[[ DATA FOR THE TASK, beginning ]]
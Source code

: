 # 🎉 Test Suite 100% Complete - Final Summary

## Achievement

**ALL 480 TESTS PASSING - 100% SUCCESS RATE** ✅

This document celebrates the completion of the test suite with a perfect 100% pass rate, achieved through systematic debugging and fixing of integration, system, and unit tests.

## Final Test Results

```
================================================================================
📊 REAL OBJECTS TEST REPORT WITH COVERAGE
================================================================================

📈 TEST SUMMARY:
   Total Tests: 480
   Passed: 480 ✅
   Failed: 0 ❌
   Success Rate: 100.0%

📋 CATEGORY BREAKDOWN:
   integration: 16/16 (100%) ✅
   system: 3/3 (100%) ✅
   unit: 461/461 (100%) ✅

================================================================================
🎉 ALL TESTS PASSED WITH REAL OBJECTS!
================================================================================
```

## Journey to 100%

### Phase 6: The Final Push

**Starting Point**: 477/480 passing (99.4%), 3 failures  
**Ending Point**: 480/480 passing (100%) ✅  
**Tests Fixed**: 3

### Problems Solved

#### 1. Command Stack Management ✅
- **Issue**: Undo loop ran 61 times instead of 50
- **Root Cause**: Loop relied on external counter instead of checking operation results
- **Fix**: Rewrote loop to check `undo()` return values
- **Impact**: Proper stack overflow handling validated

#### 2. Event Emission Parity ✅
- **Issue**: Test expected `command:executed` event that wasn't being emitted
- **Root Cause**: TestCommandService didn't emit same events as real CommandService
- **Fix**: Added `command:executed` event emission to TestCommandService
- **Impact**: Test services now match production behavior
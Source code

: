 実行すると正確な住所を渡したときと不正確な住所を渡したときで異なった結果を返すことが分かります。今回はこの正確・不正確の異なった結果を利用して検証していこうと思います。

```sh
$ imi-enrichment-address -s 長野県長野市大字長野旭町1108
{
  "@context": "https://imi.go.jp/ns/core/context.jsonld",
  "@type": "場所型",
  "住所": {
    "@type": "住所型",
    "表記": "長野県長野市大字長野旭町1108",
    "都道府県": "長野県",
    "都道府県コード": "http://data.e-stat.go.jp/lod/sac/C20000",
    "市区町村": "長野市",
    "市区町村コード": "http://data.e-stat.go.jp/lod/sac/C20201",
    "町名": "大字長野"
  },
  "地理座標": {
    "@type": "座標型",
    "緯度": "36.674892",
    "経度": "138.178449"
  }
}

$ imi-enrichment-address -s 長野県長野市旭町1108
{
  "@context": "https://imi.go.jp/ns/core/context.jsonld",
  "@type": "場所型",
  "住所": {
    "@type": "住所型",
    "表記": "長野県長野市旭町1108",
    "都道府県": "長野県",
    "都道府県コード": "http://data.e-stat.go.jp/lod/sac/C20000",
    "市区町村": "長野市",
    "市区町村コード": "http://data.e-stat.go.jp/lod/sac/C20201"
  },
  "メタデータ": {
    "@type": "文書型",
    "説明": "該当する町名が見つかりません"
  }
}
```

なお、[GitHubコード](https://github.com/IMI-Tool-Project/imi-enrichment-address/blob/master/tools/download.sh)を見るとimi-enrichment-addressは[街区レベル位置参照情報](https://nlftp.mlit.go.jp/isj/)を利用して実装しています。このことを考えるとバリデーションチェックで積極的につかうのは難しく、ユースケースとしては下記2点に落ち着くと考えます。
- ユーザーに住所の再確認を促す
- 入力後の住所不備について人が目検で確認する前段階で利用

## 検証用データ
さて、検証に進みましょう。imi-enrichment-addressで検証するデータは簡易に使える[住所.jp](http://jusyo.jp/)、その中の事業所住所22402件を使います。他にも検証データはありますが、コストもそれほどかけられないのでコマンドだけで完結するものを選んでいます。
[[ DATA FOR THE TASK, end ]]
Repeat all the records without altering a single word.

* RESULT OF THE TASK
Source code

: # 🎉 Test Suite 100% Complete - Final Summary

## Achievement

**ALL 480 TESTS PASSING - 100% SUCCESS RATE** ✅

This document celebrates the completion of the test suite with a perfect 100% pass rate, achieved through systematic debugging and fixing of integration, system, and unit tests.

## Final Test Results

```
================================================================================
📊 REAL OBJECTS TEST REPORT WITH COVERAGE
================================================================================

📈 TEST SUMMARY:
   Total Tests: 480
   Passed: 480 ✅
   Failed: 0 ❌
   Success Rate: 100.0%

📋 CATEGORY BREAKDOWN:
   integration: 16/16 (100%) ✅
   system: 3/3 (100%) ✅
   unit: 461/461 (100%) ✅

================================================================================
🎉 ALL TESTS PASSED WITH REAL OBJECTS!
================================================================================
```

## Journey to 100%

### Phase 6: The Final Push

**Starting Point**: 477/480 passing (99.4%), 3 failures  
**Ending Point**: 480/480 passing (100%) ✅  
**Tests Fixed**: 3

### Problems Solved

#### 1. Command Stack Management ✅
- **Issue**: Undo loop ran 61 times instead of 50
- **Root Cause**: Loop relied on external counter instead of checking operation results
- **Fix**: Rewrote loop to check `undo()` return values
- **Impact**: Proper stack overflow handling validated

#### 2. Event Emission Parity ✅
- **Issue**: Test expected `command:executed` event that wasn't being emitted
- **Root Cause**: TestCommandService didn't emit same events as real CommandService
- **Fix**: Added `command:executed` event emission to TestCommandService
- **Impact**: Test services now match production behavior
Source code

: 実行すると正確な住所を渡したときと不正確な住所を渡したときで異なった結果を返すことが分かります。今回はこの正確・不正確の異なった結果を利用して検証していこうと思います。

```sh
$ imi-enrichment-address -s 長野県長野市大字長野旭町1108
{
  "@context": "https://imi.go.jp/ns/core/context.jsonld",
  "@type": "場所型",
  "住所": {
    "@type": "住所型",
    "表記": "長野県長野市大字長野旭町1108",
    "都道府県": "長野県",
    "都道府県コード": "http://data.e-stat.go.jp/lod/sac/C20000",
    "市区町村": "長野市",
    "市区町村コード": "http://data.e-stat.go.jp/lod/sac/C20201",
    "町名": "大字長野"
  },
  "地理座標": {
    "@type": "座標型",
    "緯度": "36.674892",
    "経度": "138.178449"
  }
}

$ imi-enrichment-address -s 長野県長野市旭町1108
{
  "@context": "https://imi.go.jp/ns/core/context.jsonld",
  "@type": "場所型",
  "住所": {
    "@type": "住所型",
    "表記": "長野県長野市旭町1108",
    "都道府県": "長野県",
    "都道府県コード": "http://data.e-stat.go.jp/lod/sac/C20000",
    "市区町村": "長野市",
    "市区町村コード": "http://data.e-stat.go.jp/lod/sac/C20201"
  },
  "メタデータ": {
    "@type": "文書型",
    "説明": "該当する町名が見つかりません"
  }
}
```

なお、[GitHubコード](https://github.com/IMI-Tool-Project/imi-enrichment-address/blob/master/tools/download.sh)を見るとimi-enrichment-addressは[街区レベル位置参照情報](https://nlftp.mlit.go.jp/isj/)を利用して実装しています。このことを考えるとバリデーションチェックで積極的につかうのは難しく、ユースケースとしては下記2点に落ち着くと考えます。
- ユーザーに住所の再確認を促す
- 入力後の住所不備について人が目検で確認する前段階で利用

## 検証用データ
さて、検証に進みましょう。imi-enrichment-addressで検証するデータは簡易に使える[住所.jp](http://jusyo.jp/)、その中の事業所住所22402件を使います。他にも検証データはありますが、コストもそれほどかけられないのでコマンドだけで完結するものを選んでいます。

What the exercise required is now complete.